Debits & Credits
by Douglas Schultz
On May 17, 2006, President Bush signed the Tax Increase Prevention and Reconciliation Act of 2005. The title of this tax act would suggest a rather positive set of tax law changes. But as usual, when it comes to matters of taxes, the devil is in the details. Many of the tax-savings provisions are temporary and will expire either at the end of this year or in the next few years. In this article, I will discuss a few of the highlights of the new law that may be of interest to apartment building owners and other real-estate professionals.
First of all, the 15% tax rate on qualified dividends and long-term capital gains is extended for two more years. It now expires on December 31, 2010. “Long-term” in this sense means an investment held for more than one year. The good news is that if you are thinking about selling your apartment building, you now know that you can enjoy the benefit of the 15% rate for at least four more years. However, the bill doesn’t change the 25% tax rate that applies to gain resulting from depreciation deductions.

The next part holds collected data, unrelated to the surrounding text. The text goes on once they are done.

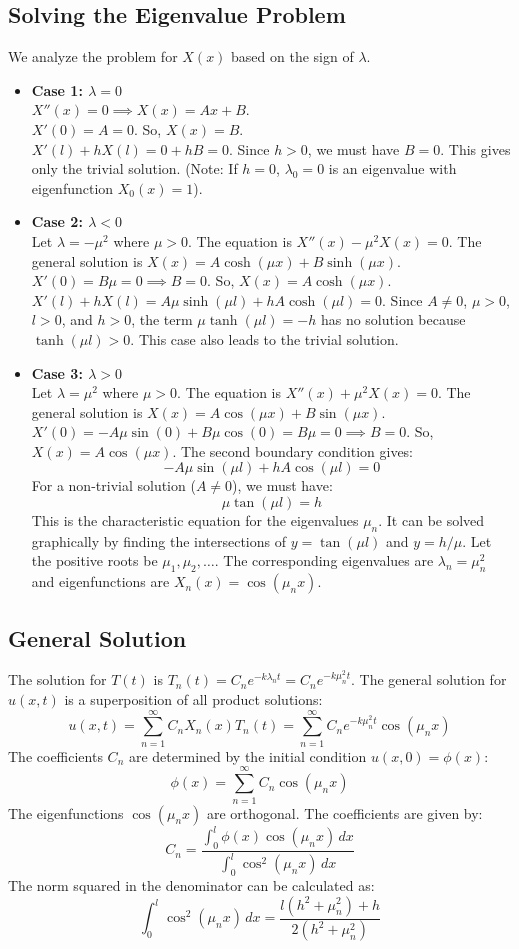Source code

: \documentclass{article}
\begin{document}
	\subsection*{Solving the Eigenvalue Problem}
	We analyze the problem for $X(x)$ based on the sign of $\lambda$.
	\begin{itemize}
		\item \textbf{Case 1: $\lambda = 0$} \\
		$X''(x) = 0 \implies X(x) = Ax + B$. \\
		$X'(0) = A = 0$. So, $X(x) = B$. \\
		$X'(l) + hX(l) = 0 + hB = 0$. Since $h>0$, we must have $B=0$. This gives only the trivial solution.
		(Note: If $h=0$, $\lambda_0=0$ is an eigenvalue with eigenfunction $X_0(x)=1$).
		
		\item \textbf{Case 2: $\lambda < 0$} \\
		Let $\lambda = -\mu^2$ where $\mu > 0$. The equation is $X''(x) - \mu^2 X(x) = 0$.
		The general solution is $X(x) = A \cosh(\mu x) + B \sinh(\mu x)$.
		$X'(0) = B\mu = 0 \implies B=0$. So, $X(x) = A \cosh(\mu x)$.
		$X'(l) + hX(l) = A\mu\sinh(\mu l) + hA\cosh(\mu l) = 0$.
		Since $A \neq 0$, $\mu > 0$, $l > 0$, and $h > 0$, the term $\mu\tanh(\mu l) = -h$ has no solution because $\tanh(\mu l) > 0$. This case also leads to the trivial solution.
		
		\item \textbf{Case 3: $\lambda > 0$} \\
		Let $\lambda = \mu^2$ where $\mu > 0$. The equation is $X''(x) + \mu^2 X(x) = 0$.
		The general solution is $X(x) = A \cos(\mu x) + B \sin(\mu x)$.
		$X'(0) = -A\mu\sin(0) + B\mu\cos(0) = B\mu = 0 \implies B=0$.
		So, $X(x) = A \cos(\mu x)$.
		The second boundary condition gives:
		$$ -A\mu\sin(\mu l) + hA\cos(\mu l) = 0 $$
		For a non-trivial solution ($A \neq 0$), we must have:
		$$ \mu \tan(\mu l) = h $$
		This is the characteristic equation for the eigenvalues $\mu_n$. It can be solved graphically by finding the intersections of $y=\tan(\mu l)$ and $y=h/\mu$. Let the positive roots be $\mu_1, \mu_2, \dots$. The corresponding eigenvalues are $\lambda_n = \mu_n^2$ and eigenfunctions are $X_n(x) = \cos(\mu_n x)$.
	\end{itemize}
	
	\subsection*{General Solution}
	The solution for $T(t)$ is $T_n(t) = C_n e^{-k \lambda_n t} = C_n e^{-k \mu_n^2 t}$.
	The general solution for $u(x,t)$ is a superposition of all product solutions:
	$$ u(x,t) = \sum_{n=1}^{\infty} C_n X_n(x) T_n(t) = \sum_{n=1}^{\infty} C_n e^{-k \mu_n^2 t} \cos(\mu_n x) $$
	The coefficients $C_n$ are determined by the initial condition $u(x,0) = \phi(x)$:
	$$ \phi(x) = \sum_{n=1}^{\infty} C_n \cos(\mu_n x) $$
	The eigenfunctions $\cos(\mu_n x)$ are orthogonal. The coefficients are given by:
	$$ C_n = \frac{\int_0^l \phi(x) \cos(\mu_n x) \,dx}{\int_0^l \cos^2(\mu_n x) \,dx} $$
	The norm squared in the denominator can be calculated as:
	$$ \int_0^l \cos^2(\mu_n x) \,dx = \frac{l(h^2+\mu_n^2)+h}{2(h^2+\mu_n^2)} $$
	
\end{document}
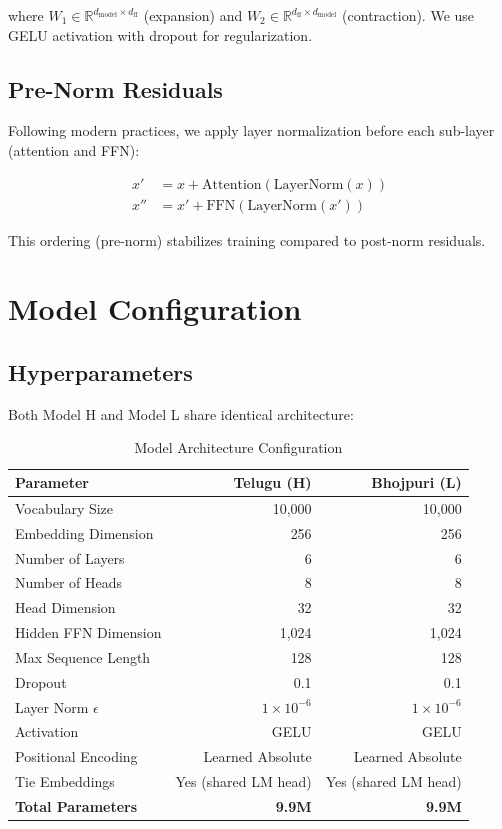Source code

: \documentclass[11pt,a4paper]{article}
\begin{document}
where $W_1 \in \mathbb{R}^{d_{\text{model}} \times d_{\text{ff}}}$ (expansion) and $W_2 \in \mathbb{R}^{d_{\text{ff}} \times d_{\text{model}}}$ (contraction). We use GELU activation with dropout for regularization.

\subsection{Pre-Norm Residuals}

Following modern practices, we apply layer normalization before each sub-layer (attention and FFN):

\begin{equation}
\begin{aligned}
x' &= x + \text{Attention}(\text{LayerNorm}(x)) \\
x'' &= x' + \text{FFN}(\text{LayerNorm}(x'))
\end{aligned}
\end{equation}

This ordering (pre-norm) stabilizes training compared to post-norm residuals.

\section{Model Configuration}

\subsection{Hyperparameters}

Both Model H and Model L share identical architecture:

\begin{table}[H]
\centering
\begin{tabular}{lrr}
\toprule
\textbf{Parameter} & \textbf{Telugu (H)} & \textbf{Bhojpuri (L)} \\
\midrule
Vocabulary Size & 10,000 & 10,000 \\
Embedding Dimension & 256 & 256 \\
Number of Layers & 6 & 6 \\
Number of Heads & 8 & 8 \\
Head Dimension & 32 & 32 \\
Hidden FFN Dimension & 1,024 & 1,024 \\
Max Sequence Length & 128 & 128 \\
Dropout & 0.1 & 0.1 \\
Layer Norm $\epsilon$ & $1 \times 10^{-6}$ & $1 \times 10^{-6}$ \\
Activation & GELU & GELU \\
Positional Encoding & Learned Absolute & Learned Absolute \\
Tie Embeddings & Yes (shared LM head) & Yes (shared LM head) \\
\midrule
\textbf{Total Parameters} & \textbf{9.9M} & \textbf{9.9M} \\
\bottomrule
\end{tabular}
\caption{Model Architecture Configuration}
\end{table}
\end{document}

Some individual taxpayers will receive relief from the dreaded alternative minimum tax (AMT)—but only for one more year. For the year 2006, the exemption will increase to $62,550 for those who are married and filing jointly, and $42,500 for single taxpayers. These amounts were slated to drop to $45,000 and $33,750, respectively. The exemptions are phased out at the rate of 25 cents on the dollar for every dollar of AMT income in excess of $150,000 for married, filing joint taxpayers and $112,500 for single taxpayers. This relief is a one-year patch and falls short of the real AMT reform that many were hoping for. What happens to the exemption amounts after 2006 remains to be seen. If Congress had done nothing, the number of people hit by the AMT would have soared to more than 22 million for 2006, compared to about 4 million last year, according to U.S. Treasury Department estimates cited in the Wall Street Journal.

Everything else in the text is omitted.